#### Information provided

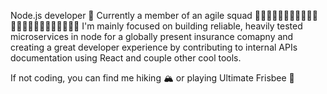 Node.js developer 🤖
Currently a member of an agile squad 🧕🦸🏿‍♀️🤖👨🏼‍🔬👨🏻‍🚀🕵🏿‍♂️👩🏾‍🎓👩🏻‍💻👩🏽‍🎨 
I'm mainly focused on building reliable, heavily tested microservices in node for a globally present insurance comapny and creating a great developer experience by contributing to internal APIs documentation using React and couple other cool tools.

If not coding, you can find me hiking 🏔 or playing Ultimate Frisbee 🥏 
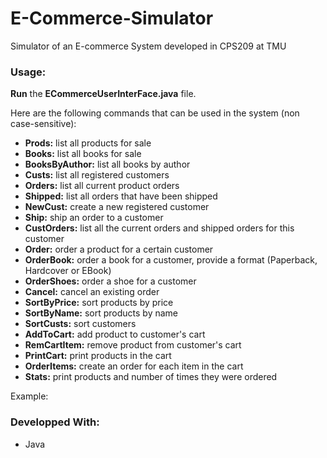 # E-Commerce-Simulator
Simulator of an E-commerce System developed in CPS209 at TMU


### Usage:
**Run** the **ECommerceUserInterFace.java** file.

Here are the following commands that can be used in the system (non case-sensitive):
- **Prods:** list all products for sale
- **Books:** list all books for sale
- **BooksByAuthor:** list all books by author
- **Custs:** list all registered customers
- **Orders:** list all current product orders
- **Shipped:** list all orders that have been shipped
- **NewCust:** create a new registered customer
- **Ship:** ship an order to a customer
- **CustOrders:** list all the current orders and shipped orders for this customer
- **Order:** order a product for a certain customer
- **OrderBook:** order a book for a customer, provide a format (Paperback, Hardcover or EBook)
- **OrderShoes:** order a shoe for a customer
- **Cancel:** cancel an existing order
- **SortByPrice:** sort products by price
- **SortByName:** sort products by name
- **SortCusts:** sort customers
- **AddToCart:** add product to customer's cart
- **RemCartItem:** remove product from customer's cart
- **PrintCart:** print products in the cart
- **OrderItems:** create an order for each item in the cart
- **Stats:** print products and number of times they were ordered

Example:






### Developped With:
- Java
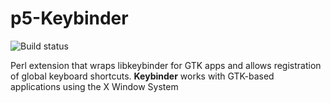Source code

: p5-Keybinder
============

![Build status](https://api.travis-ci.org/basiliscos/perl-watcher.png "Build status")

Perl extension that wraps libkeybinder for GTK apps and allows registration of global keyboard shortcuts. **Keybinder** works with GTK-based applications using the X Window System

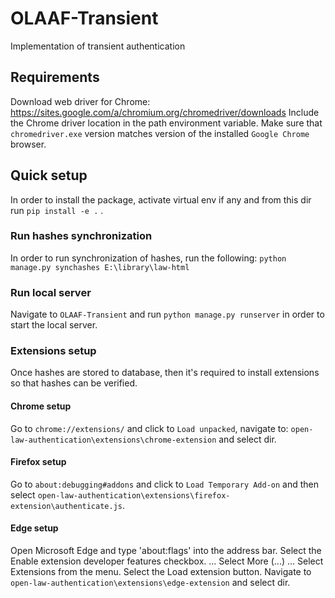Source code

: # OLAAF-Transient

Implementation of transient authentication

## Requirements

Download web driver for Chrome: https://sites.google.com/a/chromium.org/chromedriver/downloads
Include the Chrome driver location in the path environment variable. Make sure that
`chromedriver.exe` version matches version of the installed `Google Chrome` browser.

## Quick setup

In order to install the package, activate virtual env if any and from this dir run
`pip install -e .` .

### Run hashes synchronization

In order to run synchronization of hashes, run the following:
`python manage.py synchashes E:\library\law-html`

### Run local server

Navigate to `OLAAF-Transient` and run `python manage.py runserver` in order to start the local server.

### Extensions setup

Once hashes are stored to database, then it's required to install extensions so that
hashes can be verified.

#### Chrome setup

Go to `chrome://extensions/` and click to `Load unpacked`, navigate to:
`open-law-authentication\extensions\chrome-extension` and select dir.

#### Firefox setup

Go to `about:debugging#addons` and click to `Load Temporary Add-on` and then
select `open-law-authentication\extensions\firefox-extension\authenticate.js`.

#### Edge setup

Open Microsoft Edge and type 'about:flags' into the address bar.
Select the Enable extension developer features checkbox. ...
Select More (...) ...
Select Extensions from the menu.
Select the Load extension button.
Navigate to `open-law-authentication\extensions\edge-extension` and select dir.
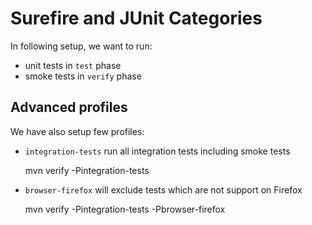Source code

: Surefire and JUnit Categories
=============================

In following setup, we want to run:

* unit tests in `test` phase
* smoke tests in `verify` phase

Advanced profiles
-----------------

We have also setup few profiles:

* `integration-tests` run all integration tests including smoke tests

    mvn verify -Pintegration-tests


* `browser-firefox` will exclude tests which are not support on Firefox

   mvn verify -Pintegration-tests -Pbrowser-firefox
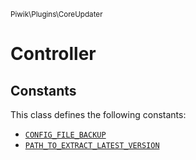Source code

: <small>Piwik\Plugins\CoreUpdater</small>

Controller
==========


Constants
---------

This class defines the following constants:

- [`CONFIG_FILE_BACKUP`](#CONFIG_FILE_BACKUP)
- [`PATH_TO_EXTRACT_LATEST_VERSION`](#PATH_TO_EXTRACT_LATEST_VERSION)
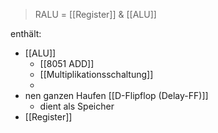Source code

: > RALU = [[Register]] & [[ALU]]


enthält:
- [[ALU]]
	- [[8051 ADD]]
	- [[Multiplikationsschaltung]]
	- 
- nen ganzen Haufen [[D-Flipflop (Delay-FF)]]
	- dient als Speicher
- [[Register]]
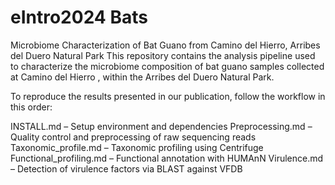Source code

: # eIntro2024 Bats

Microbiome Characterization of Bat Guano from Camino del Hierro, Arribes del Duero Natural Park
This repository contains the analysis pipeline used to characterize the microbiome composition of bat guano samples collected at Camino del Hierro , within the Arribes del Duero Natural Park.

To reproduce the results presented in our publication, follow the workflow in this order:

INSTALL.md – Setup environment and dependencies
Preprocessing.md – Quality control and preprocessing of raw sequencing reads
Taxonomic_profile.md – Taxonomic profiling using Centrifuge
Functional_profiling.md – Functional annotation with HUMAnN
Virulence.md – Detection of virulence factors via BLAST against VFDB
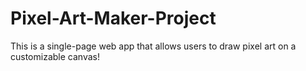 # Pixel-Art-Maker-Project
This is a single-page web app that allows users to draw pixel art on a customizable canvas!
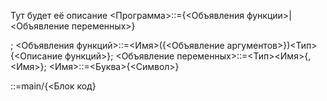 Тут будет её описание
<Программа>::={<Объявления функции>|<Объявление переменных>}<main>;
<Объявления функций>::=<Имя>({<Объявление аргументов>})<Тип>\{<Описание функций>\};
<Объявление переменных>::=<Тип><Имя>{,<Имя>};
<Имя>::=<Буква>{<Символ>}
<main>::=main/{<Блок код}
---
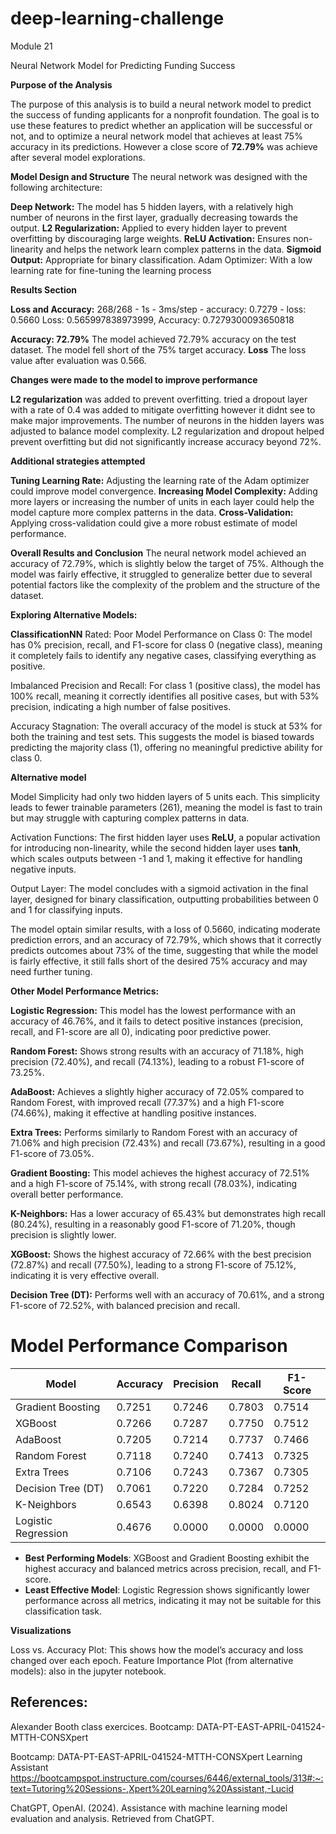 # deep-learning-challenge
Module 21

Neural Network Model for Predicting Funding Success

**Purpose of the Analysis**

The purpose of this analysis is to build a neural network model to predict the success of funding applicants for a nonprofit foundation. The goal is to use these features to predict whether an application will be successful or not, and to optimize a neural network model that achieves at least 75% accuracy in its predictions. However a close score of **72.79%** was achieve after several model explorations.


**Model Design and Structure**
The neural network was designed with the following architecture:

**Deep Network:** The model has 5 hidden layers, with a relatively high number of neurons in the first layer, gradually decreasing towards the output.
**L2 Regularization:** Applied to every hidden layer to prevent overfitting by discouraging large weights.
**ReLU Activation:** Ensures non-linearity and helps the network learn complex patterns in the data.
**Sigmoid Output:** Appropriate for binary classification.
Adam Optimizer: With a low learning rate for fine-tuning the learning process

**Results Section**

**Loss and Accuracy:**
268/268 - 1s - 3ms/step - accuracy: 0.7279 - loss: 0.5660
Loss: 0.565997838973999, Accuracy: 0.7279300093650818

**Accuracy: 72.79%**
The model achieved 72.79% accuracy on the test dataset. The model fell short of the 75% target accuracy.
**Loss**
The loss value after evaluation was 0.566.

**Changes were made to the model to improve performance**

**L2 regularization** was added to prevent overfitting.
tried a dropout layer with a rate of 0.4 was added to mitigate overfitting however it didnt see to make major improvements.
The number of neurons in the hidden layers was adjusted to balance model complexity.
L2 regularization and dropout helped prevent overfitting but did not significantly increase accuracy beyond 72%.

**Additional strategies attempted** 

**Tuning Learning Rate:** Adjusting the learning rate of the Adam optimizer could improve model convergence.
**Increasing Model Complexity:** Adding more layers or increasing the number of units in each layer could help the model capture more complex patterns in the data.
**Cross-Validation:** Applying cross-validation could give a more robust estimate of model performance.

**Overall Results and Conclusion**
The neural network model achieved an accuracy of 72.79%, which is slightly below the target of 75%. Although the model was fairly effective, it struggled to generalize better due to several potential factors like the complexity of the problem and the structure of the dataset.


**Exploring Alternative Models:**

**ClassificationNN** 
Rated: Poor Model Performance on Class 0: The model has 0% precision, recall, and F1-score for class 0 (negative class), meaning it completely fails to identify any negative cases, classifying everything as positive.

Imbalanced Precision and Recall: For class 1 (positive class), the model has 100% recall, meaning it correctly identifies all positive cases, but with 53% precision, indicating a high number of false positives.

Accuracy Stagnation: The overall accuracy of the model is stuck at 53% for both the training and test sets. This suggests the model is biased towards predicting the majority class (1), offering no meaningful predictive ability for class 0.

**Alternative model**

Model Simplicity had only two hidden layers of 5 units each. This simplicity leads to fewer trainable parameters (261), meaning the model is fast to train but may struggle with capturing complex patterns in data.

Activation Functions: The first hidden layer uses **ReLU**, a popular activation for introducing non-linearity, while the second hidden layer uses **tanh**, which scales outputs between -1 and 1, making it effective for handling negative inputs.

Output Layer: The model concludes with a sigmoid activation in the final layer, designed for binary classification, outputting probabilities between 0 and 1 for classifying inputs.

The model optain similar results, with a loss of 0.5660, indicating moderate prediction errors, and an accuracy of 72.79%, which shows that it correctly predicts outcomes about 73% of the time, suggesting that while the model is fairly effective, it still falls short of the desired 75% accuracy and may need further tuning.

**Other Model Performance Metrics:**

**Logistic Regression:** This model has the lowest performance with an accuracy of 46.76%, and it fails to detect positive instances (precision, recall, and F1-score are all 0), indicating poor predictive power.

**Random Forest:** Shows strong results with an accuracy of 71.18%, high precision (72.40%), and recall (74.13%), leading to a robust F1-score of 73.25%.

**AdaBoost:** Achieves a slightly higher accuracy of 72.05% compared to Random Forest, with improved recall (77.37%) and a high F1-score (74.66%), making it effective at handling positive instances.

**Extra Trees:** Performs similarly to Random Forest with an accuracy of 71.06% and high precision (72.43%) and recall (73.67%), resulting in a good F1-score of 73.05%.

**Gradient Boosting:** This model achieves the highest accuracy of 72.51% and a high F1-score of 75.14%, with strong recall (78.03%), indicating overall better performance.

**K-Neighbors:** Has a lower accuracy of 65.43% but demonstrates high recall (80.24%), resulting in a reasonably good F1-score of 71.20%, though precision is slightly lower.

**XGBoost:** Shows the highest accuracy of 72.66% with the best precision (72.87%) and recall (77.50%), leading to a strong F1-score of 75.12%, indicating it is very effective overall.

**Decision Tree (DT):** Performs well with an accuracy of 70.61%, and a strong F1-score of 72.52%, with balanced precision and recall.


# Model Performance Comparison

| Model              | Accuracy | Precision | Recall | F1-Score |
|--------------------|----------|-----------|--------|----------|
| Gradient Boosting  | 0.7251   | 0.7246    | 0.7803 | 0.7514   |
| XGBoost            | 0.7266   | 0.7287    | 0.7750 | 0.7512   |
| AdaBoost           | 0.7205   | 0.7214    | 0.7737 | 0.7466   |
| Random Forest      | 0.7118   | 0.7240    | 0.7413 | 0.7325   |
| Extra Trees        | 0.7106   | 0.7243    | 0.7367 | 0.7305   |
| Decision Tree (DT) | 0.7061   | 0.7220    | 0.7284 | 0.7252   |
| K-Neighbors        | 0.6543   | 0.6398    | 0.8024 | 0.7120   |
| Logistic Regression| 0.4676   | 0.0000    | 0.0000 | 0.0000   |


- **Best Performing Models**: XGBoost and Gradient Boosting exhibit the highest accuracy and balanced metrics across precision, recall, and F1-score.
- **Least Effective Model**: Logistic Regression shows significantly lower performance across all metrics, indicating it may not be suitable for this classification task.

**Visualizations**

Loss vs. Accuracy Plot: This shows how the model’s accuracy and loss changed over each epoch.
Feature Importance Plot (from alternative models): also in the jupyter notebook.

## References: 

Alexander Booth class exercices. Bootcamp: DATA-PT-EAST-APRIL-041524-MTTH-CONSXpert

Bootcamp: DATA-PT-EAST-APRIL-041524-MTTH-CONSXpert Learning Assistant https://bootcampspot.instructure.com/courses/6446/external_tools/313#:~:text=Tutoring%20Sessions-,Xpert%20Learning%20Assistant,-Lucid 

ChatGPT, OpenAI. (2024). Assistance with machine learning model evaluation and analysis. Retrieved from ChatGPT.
--
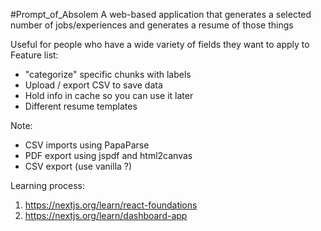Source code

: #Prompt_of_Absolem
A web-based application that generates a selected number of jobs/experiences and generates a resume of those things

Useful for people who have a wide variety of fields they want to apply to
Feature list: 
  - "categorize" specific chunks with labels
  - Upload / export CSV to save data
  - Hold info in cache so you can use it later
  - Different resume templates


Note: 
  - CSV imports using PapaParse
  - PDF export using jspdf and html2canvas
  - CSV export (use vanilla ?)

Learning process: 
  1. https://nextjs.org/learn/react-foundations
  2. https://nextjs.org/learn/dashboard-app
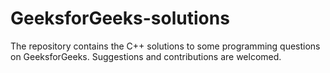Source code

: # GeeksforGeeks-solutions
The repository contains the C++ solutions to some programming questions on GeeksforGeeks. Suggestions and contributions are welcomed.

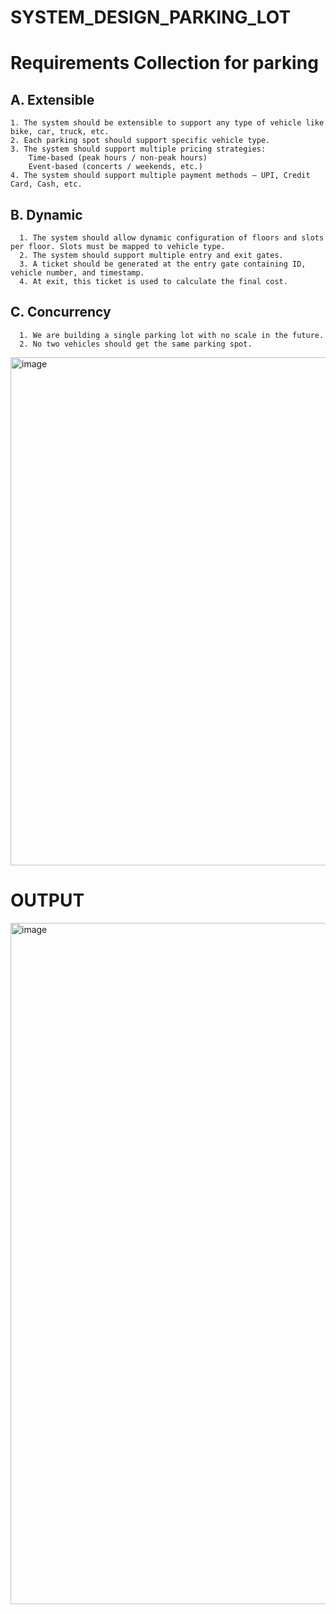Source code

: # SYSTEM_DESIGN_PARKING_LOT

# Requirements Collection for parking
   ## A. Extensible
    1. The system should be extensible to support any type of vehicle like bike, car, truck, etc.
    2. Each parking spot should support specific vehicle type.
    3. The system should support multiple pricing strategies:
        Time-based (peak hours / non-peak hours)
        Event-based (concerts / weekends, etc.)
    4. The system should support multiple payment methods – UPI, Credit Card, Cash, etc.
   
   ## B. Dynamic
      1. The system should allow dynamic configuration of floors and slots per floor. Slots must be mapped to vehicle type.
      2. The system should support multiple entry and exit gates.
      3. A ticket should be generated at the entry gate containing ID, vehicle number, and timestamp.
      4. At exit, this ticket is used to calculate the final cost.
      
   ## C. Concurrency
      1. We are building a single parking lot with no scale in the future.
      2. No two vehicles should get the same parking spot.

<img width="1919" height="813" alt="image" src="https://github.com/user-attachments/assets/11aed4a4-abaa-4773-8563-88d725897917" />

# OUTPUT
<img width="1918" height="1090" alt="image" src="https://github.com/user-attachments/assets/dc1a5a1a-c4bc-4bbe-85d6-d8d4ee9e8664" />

#### To do
The lines to reproduce run from the one above containing "the local server." through the one containing "and JUnit Categories". Copy them exactly and leave out all pictures.

#### Output
Navigate to `OLAAF-Transient` and run `python manage.py runserver` in order to start the local server.

### Extensions setup

Once hashes are stored to database, then it's required to install extensions so that
hashes can be verified.

#### Chrome setup

Go to `chrome://extensions/` and click to `Load unpacked`, navigate to:
`open-law-authentication\extensions\chrome-extension` and select dir.

#### Firefox setup

Go to `about:debugging#addons` and click to `Load Temporary Add-on` and then
select `open-law-authentication\extensions\firefox-extension\authenticate.js`.

#### Edge setup

Open Microsoft Edge and type 'about:flags' into the address bar.
Select the Enable extension developer features checkbox. ...
Select More (...) ...
Select Extensions from the menu.
Select the Load extension button.
Navigate to `open-law-authentication\extensions\edge-extension` and select dir.
Source code

: Surefire and JUnit Categories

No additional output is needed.